I have a problem with the following exercise:
There are two sequences,
$ a_i = -11, -12, -13, -14, -15, -16, -17, -18, -19….$
$ b_i = 1000, 10001, -16, -17, -18, -19…$
And the sequence $ b_i $ from 3rd term would then become the same as $ a_i $ from 6th term, for the rest of the sequences. So in other words, they would have the same tail from 6th term of sequence a and 3rd term of sequence b.
Is that equivalence relation?
I was thinking $ a_{i-3} = b_i $ and $ b_{i-3} = a_i$ for $ i>3$ so it is symmetric and converges to the same limit. The terms are the same so it is reflexive if I understand it correctly. Then it is not transitive. But not sure if that is correct. Also, I believe if one of them converges, then they both converge to the same limit (given sets properties).
Also, what would be the correct definition of such sequences and mathematical notations for them? I am doing Real Analysis as a part of electives for my comp sci degree and am really struggling with the semantics and mathematical language for those..
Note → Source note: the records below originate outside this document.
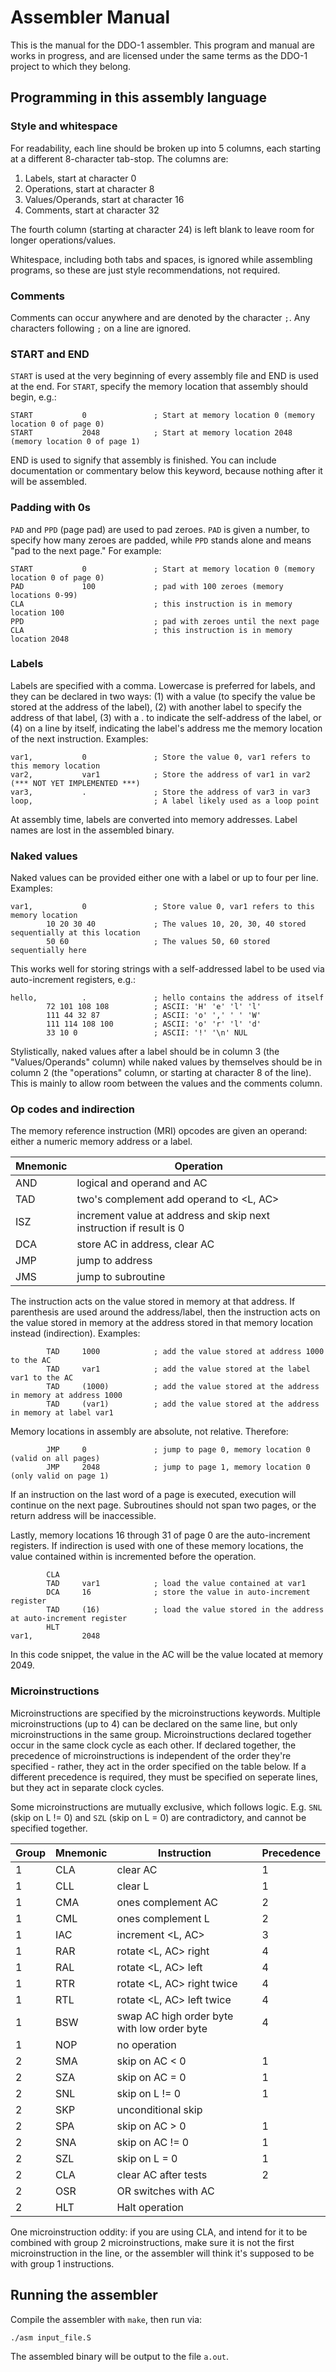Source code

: # Assembler Manual

This is the manual for the DDO-1 assembler. This program and manual are works in progress, and are licensed under the same terms as the DDO-1 project to which they belong.

## Programming in this assembly language

### Style and whitespace

For readability, each line should be broken up into 5 columns, each starting at a different 8-character tab-stop. The columns are:

1. Labels, start at character 0
2. Operations, start at character 8
3. Values/Operands, start at character 16
4. Comments, start at character 32

The fourth column (starting at character 24) is left blank to leave room for longer operations/values.

Whitespace, including both tabs and spaces, is ignored while assembling programs, so these are just style recommendations, not required.

### Comments

Comments can occur anywhere and are denoted by the character `;`. Any characters following `;` on a line are ignored.

### START and END

`START` is used at the very beginning of every assembly file and END is used at the end. For `START`, specify the memory location that assembly should begin, e.g.:

    START           0               ; Start at memory location 0 (memory location 0 of page 0)
    START           2048            ; Start at memory location 2048 (memory location 0 of page 1)

END is used to signify that assembly is finished. You can include documentation or commentary below this keyword, because nothing after it will be assembled.

### Padding with 0s

`PAD` and `PPD` (page pad) are used to pad zeroes. `PAD` is given a number, to specify how many zeroes are padded, while `PPD` stands alone and means "pad to the next page." For example:

    START           0               ; Start at memory location 0 (memory location 0 of page 0)
    PAD             100             ; pad with 100 zeroes (memory locations 0-99)
    CLA                             ; this instruction is in memory location 100
    PPD                             ; pad with zeroes until the next page
    CLA                             ; this instruction is in memory location 2048

### Labels

Labels are specified with a comma. Lowercase is preferred for labels, and they can be declared in two ways: (1) with a value (to specify the value be stored at the address of the label), (2) with another label to specify the address of that label, (3) with a . to indicate the self-address of the label, or (4) on a line by itself, indicating the label's address me the memory location of the next instruction. Examples:

    var1,           0               ; Store the value 0, var1 refers to this memory location
    var2,           var1            ; Store the address of var1 in var2 (*** NOT YET IMPLEMENTED ***)
    var3,           .               ; Store the address of var3 in var3
    loop,                           ; A label likely used as a loop point

At assembly time, labels are converted into memory addresses. Label names are lost in the assembled binary.

### Naked values

Naked values can be provided either one with a label or up to four per line. Examples:

    var1,           0               ; Store value 0, var1 refers to this memory location
            10 20 30 40             ; The values 10, 20, 30, 40 stored sequentially at this location
            50 60                   ; The values 50, 60 stored sequentially here

This works well for storing strings with a self-addressed label to be used via auto-increment registers, e.g.:

    hello,          .               ; hello contains the address of itself
            72 101 108 108          ; ASCII: 'H' 'e' 'l' 'l'
            111 44 32 87            ; ASCII: 'o' ',' ' ' 'W'
            111 114 108 100         ; ASCII: 'o' 'r' 'l' 'd'
            33 10 0                 ; ASCII: '!' '\n' NUL

Stylistically, naked values after a label should be in column 3 (the "Values/Operands" column) while naked values by themselves should be in column 2 (the "operations" column, or starting at character 8 of the line). This is mainly to allow room between the values and the comments column.

### Op codes and indirection

The memory reference instruction (MRI) opcodes are given an operand: either a numeric memory address or a label.

|Mnemonic|Operation|
|--------|---------|
|AND|logical and operand and AC|
|TAD|two's complement add operand to <L, AC>|
|ISZ|increment value at address and skip next instruction if result is 0|
|DCA|store AC in address, clear AC|
|JMP|jump to address|
|JMS|jump to subroutine|

The instruction acts on the value stored in memory at that address. If parenthesis are used around the address/label, then the instruction acts on the value stored in memory at the address stored in that memory location instead (indirection). Examples:

            TAD     1000            ; add the value stored at address 1000 to the AC
            TAD     var1            ; add the value stored at the label var1 to the AC
            TAD     (1000)          ; add the value stored at the address in memory at address 1000
            TAD     (var1)          ; add the value stored at the address in memory at label var1

Memory locations in assembly are absolute, not relative. Therefore:

            JMP     0               ; jump to page 0, memory location 0 (valid on all pages)
            JMP     2048            ; jump to page 1, memory location 0 (only valid on page 1)

If an instruction on the last word of a page is executed, execution will continue on the next page. Subroutines should not span two pages, or the return address will be inaccessible.

Lastly, memory locations 16 through 31 of page 0 are the auto-increment registers. If indirection is used with one of these memory locations, the value contained within is incremented before the operation.

            CLA
            TAD     var1            ; load the value contained at var1
            DCA     16              ; store the value in auto-increment register
            TAD     (16)            ; load the value stored in the address at auto-increment register
            HLT
    var1,           2048

In this code snippet, the value in the AC will be the value located at memory 2049.

### Microinstructions

Microinstructions are specified by the microinstructions keywords. Multiple microinstructions (up to 4) can be declared on the same line, but only microinstructions in the same group. Microinstructions declared together occur in the same clock cycle as each other. If declared together, the precedence of microinstructions is independent of the order they're specified - rather, they act in the order specified on the table below. If a different precedence is required, they must be specified on seperate lines, but they act in separate clock cycles.

Some microinstructions are mutually exclusive, which follows logic. E.g. `SNL` (skip on L != 0) and `SZL` (skip on L = 0) are contradictory, and cannot be specified together.

|Group|Mnemonic|Instruction|Precedence|
|-----|--------|-----------|----------|
|1|CLA|clear AC|1|
|1|CLL|clear L|1|
|1|CMA|ones complement AC|2|
|1|CML|ones complement L|2|
|1|IAC|increment <L, AC>|3|
|1|RAR|rotate <L, AC> right|4|
|1|RAL|rotate <L, AC> left|4|
|1|RTR|rotate <L, AC> right twice|4|
|1|RTL|rotate <L, AC> left twice|4|
|1|BSW|swap AC high order byte with low order byte|4|
|1|NOP|no operation||
|2|SMA|skip on AC < 0|1|
|2|SZA|skip on AC = 0|1|
|2|SNL|skip on L != 0|1|
|2|SKP|unconditional skip||
|2|SPA|skip on AC > 0|1|
|2|SNA|skip on AC != 0|1|
|2|SZL|skip on L = 0|1|
|2|CLA|clear AC after tests|2|
|2|OSR|OR switches with AC||
|2|HLT|Halt operation||

One microinstruction oddity: if you are using CLA, and intend for it to be combined with group 2 microinstructions, make sure it is not the first microinstruction in the line, or the assembler will think it's supposed to be with group 1 instructions.

## Running the assembler

Compile the assembler with `make`, then run via:

`./asm input_file.S`

The assembled binary will be output to the file `a.out`.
Appreciate ANY help and suggestions!!
Best Answer
If we wanted to formally define this relation, we might say that two sequences $a_m$ and $b_n$ are "eventually equal" (or maybe "have equal tails") and write, for example, $a_m \sim b_n$ if there exist $M, N \in \mathbb{N}$ such that for all $k \in \mathbb{N}$, $a_{M+k} = b_{N+k}$. In other words, if you remove the first $M-1$ entries from $a_m$ and the first $N-1$ entries from $b_n$ then what's left is the same on both sides.
You can indeed prove that (a) being eventually equal is an equivalence relationship, and (b) sequences that are eventually equal have the same limit. I will sketch out the proofs of both, but I'd encourage you to fill out the details yourself.
First, to prove that $\sim$ is an equivalence relationship, we need to show that it is reflexive, symmetric and transitive.
Symmetric: If $a_m \sim b_n$, then we know that $a_{M+k} = b_{N+k}$ as defined above, so $b_{N+k} = a_{M+k}$ and hence by swapping everything around we should have that $b_n \sim a_m$.
Reflexive: Clearly by choosing $M = N = 0$, $a_{M+k} = a_{N+k}$ so $a_m \sim a_m$.
Transitive: If $a_m \sim b_n$ and $b_n \sim c_l$, then choose $N$ large enough that $b_n$ matches both of the other sequences appropriately and you should be able to show $a_m \sim c_l$.
To prove that equivalent sequences have equal limits, you can use the definition of the limit of a sequence:
If $a_n \sim b_m$ and $\lim_{n \rightarrow \infty} a_n = L$, then for any $\epsilon$ if $|a_n - L| < \epsilon$ beyond some value $N$, then there should be a matching $M$ such that $b_m = a_n$ and hence $|b_m - L| < \epsilon$, thus $\lim_{m \rightarrow \infty} b_m = L$.